◆ WORK TO COMPLETE: Copy every line of the entries that includes the word "your".

Source data:
════════════════

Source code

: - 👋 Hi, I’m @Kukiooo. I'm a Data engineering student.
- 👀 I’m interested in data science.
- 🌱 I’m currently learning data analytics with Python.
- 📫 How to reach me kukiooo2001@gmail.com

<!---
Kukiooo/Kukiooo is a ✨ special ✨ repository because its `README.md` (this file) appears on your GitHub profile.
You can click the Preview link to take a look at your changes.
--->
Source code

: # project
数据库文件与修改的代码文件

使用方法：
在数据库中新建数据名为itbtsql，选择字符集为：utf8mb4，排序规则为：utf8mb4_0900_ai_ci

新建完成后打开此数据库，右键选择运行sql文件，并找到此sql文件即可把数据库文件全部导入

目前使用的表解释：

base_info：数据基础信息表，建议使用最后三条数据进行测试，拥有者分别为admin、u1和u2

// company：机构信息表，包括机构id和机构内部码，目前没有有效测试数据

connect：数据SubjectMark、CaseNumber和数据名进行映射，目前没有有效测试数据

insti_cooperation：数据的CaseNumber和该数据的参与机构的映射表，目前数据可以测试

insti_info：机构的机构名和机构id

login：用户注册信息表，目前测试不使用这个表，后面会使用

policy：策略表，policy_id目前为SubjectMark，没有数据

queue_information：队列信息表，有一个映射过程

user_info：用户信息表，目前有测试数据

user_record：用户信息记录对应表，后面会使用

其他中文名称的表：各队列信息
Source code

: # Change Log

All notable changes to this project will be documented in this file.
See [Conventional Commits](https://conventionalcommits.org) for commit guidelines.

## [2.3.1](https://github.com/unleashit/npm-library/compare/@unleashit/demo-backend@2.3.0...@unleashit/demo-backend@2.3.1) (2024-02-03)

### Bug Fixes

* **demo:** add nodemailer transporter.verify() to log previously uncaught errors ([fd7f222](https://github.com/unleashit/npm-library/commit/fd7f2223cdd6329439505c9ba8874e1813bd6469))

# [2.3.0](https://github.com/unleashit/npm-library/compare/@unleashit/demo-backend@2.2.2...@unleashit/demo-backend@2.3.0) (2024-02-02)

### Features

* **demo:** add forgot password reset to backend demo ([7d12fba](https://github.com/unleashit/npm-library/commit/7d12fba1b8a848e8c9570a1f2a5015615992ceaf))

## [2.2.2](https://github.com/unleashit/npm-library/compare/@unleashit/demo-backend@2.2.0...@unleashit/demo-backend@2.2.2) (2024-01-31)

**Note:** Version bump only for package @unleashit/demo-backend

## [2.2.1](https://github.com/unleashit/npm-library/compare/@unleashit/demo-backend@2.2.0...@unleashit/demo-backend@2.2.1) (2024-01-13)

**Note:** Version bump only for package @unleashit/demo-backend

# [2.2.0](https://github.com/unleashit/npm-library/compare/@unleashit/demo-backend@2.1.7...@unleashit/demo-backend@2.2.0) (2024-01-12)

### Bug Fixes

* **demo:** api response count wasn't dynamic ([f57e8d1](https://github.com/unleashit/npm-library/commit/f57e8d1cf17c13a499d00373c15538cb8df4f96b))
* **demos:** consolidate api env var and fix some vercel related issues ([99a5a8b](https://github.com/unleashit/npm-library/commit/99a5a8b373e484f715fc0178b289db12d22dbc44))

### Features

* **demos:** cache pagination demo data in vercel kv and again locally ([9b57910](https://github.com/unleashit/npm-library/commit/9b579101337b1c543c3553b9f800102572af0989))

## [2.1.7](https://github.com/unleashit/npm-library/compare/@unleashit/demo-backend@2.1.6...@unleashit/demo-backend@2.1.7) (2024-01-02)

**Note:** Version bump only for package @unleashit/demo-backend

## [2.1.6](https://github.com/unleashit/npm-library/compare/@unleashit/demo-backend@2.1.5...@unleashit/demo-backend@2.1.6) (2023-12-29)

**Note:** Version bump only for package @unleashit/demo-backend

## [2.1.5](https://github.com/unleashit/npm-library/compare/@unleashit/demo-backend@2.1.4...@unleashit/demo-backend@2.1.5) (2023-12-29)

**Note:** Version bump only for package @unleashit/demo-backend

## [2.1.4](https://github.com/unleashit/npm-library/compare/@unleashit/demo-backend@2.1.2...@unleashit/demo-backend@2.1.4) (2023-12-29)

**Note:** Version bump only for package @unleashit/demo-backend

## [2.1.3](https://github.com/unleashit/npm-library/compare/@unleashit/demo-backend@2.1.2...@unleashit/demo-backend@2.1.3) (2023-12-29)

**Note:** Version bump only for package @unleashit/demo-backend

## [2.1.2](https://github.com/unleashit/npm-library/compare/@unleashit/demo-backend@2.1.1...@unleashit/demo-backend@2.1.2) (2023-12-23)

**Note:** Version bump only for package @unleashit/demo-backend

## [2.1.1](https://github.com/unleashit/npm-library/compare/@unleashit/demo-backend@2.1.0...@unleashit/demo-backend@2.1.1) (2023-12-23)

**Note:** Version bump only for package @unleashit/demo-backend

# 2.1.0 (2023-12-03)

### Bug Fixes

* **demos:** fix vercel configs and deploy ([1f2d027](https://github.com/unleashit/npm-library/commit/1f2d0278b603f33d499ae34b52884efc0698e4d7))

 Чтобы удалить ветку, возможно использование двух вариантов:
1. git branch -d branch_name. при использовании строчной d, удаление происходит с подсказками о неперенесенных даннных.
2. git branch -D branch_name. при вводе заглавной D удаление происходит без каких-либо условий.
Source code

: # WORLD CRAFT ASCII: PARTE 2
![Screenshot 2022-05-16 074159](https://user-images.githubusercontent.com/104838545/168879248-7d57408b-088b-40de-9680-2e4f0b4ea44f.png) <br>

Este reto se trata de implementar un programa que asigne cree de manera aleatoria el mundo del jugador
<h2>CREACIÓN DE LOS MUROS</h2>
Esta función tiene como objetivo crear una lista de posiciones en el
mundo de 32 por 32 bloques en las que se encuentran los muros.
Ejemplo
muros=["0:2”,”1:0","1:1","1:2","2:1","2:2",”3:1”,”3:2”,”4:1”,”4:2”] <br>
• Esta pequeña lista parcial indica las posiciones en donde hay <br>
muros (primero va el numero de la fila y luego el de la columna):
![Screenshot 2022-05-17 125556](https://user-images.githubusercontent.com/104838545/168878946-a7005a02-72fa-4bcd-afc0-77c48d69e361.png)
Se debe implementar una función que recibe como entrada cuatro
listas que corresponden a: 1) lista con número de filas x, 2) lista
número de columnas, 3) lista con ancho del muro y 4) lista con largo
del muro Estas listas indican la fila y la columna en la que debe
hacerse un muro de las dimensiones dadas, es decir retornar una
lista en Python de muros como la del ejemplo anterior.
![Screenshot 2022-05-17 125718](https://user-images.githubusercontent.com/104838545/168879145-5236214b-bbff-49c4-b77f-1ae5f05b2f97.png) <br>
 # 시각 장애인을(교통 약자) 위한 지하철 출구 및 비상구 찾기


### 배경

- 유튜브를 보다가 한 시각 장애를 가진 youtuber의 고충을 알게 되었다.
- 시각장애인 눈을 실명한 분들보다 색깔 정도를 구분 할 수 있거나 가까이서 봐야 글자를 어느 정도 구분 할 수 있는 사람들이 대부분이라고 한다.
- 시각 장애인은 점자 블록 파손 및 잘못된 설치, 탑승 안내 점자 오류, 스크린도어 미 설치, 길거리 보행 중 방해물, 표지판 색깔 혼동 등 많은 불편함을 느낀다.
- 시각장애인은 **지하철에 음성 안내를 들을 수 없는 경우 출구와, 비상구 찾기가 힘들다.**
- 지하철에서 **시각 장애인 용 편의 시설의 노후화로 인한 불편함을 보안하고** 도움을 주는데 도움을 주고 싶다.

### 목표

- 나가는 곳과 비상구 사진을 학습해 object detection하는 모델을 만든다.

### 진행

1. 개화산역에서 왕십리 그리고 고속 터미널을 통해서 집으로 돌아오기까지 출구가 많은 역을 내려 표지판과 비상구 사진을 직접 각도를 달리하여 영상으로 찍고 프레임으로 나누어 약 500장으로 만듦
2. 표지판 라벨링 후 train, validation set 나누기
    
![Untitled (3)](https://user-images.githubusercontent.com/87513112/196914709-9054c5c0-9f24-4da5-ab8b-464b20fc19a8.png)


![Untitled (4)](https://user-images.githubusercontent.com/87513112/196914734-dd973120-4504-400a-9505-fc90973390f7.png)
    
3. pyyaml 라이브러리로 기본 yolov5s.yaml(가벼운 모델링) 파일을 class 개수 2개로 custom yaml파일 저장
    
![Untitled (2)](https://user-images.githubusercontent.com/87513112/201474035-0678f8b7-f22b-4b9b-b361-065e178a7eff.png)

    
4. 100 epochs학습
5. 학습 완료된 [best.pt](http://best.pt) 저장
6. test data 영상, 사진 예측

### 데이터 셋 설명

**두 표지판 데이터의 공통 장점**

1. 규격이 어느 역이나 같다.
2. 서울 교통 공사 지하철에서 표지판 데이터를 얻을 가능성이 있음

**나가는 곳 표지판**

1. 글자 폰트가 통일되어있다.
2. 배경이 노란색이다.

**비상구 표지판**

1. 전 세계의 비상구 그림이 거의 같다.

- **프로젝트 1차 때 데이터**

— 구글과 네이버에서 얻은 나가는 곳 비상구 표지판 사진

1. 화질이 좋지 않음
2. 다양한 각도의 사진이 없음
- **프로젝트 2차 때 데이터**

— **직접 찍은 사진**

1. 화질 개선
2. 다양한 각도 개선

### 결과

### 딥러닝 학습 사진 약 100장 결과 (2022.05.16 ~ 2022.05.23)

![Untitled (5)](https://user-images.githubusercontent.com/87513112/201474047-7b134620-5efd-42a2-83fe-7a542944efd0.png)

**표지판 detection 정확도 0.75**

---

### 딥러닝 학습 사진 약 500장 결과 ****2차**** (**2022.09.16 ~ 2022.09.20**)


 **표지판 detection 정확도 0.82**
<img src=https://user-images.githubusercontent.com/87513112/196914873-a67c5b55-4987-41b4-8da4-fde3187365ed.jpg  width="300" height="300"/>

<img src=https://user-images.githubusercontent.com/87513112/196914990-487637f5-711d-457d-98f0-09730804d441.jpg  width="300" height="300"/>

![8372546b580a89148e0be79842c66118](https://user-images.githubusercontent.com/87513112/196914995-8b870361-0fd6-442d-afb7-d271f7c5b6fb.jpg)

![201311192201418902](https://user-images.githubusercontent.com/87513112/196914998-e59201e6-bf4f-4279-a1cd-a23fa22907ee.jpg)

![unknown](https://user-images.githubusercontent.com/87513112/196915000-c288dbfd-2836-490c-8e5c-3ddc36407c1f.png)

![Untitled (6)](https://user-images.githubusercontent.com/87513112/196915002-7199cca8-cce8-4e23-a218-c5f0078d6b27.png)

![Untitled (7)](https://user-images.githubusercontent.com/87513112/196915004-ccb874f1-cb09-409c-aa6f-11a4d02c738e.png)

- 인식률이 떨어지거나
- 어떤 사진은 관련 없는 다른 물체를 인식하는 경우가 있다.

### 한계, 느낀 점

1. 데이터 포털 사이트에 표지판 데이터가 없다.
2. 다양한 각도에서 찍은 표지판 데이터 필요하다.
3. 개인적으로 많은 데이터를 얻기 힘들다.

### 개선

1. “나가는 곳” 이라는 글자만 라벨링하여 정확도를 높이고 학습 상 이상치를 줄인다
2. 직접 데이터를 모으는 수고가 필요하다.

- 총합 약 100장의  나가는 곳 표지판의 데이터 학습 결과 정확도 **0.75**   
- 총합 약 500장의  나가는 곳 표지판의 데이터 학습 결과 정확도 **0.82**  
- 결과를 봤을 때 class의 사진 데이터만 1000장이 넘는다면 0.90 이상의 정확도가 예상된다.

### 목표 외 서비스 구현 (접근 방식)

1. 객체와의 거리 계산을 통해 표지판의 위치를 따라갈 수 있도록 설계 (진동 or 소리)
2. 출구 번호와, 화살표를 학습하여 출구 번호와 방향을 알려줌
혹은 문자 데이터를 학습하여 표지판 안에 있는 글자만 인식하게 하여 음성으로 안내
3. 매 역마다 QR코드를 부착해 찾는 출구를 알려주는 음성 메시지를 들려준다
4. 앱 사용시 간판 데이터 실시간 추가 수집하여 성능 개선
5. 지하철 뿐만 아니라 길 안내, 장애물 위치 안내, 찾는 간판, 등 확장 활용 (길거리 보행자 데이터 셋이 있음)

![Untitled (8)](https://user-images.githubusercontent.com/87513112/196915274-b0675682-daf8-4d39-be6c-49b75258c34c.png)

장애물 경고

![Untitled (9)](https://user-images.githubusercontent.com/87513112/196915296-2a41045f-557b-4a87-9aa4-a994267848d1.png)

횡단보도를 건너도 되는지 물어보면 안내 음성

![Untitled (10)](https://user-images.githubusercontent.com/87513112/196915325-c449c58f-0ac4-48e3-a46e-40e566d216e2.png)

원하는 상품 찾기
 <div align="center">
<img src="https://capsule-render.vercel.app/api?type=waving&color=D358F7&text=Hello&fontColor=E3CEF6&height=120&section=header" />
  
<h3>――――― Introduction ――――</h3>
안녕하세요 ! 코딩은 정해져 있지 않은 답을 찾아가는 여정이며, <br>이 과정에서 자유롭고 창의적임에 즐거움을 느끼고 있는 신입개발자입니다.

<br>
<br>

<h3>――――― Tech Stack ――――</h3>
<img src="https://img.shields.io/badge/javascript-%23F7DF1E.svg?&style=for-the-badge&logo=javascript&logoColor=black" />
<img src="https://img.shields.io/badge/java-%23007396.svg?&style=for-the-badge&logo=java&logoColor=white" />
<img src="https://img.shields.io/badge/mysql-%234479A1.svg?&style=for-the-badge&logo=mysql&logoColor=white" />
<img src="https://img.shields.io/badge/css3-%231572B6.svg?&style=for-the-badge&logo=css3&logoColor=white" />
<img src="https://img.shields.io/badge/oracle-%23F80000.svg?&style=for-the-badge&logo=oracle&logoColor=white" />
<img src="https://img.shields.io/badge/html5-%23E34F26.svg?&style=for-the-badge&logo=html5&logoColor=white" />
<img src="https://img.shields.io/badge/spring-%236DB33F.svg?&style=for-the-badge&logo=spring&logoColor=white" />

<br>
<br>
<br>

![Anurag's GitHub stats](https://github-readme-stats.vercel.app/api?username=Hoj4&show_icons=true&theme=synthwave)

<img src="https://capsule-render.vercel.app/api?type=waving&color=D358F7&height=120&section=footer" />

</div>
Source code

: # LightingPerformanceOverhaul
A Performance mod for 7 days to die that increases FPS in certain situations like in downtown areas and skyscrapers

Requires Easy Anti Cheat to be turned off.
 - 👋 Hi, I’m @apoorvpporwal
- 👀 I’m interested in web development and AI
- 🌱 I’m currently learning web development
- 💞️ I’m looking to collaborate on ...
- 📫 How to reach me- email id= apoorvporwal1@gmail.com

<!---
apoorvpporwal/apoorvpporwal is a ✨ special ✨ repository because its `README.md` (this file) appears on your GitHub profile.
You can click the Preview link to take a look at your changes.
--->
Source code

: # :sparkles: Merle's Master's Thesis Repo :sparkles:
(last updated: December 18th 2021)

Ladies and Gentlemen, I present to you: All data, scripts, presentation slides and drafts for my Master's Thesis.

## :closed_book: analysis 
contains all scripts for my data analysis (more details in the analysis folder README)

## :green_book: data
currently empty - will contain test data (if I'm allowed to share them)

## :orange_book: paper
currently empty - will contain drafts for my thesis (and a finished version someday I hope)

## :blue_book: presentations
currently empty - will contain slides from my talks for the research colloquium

════════════════

◆ ANSWER SPACE:
Kukiooo/Kukiooo is a ✨ special ✨ repository because its `README.md` (this file) appears on your GitHub profile.
You can click the Preview link to take a look at your changes.
apoorvpporwal/apoorvpporwal is a ✨ special ✨ repository because its `README.md` (this file) appears on your GitHub profile.
You can click the Preview link to take a look at your changes.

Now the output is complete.